[Opening EXERCISE MATERIAL section]

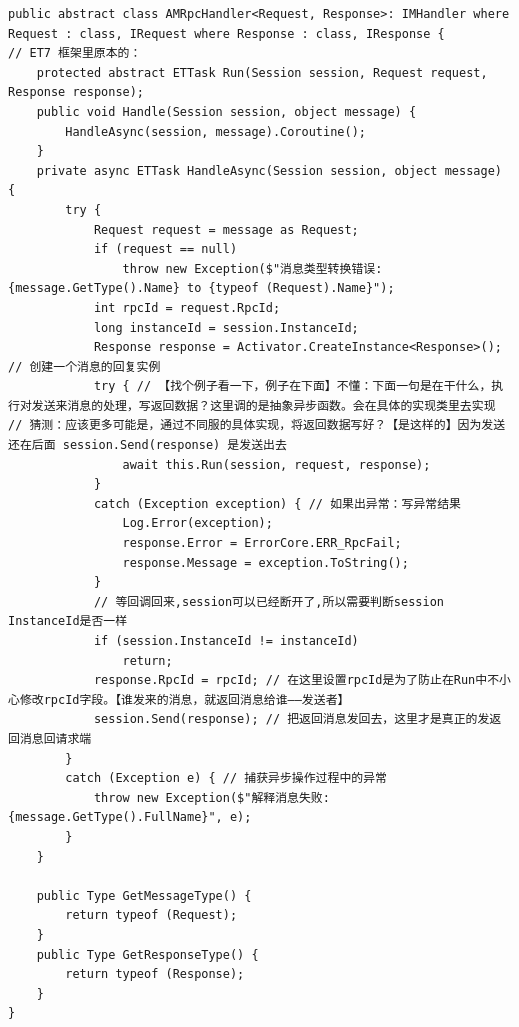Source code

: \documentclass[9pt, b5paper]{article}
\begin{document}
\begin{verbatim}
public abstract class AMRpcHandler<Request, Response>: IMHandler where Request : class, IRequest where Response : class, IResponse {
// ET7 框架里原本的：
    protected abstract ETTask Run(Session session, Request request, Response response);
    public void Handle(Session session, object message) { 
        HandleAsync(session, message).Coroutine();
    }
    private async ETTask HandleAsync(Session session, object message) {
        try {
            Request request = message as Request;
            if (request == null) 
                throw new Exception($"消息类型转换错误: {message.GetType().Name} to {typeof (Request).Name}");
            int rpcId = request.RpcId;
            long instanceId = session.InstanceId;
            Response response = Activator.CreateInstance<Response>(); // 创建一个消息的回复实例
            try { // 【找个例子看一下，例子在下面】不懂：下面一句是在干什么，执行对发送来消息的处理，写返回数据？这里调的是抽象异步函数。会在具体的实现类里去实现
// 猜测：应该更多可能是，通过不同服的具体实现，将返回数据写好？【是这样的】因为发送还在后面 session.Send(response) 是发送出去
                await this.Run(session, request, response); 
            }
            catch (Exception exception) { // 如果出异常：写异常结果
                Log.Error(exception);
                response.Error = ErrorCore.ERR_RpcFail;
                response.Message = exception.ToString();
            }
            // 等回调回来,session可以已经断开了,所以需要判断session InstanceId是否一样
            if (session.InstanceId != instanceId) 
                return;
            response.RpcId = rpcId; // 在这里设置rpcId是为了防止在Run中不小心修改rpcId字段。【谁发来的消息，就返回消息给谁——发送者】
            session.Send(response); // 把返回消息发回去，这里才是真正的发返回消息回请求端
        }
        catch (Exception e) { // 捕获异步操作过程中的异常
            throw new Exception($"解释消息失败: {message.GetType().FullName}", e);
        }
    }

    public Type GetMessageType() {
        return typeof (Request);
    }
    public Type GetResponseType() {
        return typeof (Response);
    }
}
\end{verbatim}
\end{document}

[Closing EXERCISE MATERIAL section]

## WHAT NEEDS TO BE DONE
Work out how many lines of the material contain "object". Reply with that number only.

## REPLY TO THE TASK
2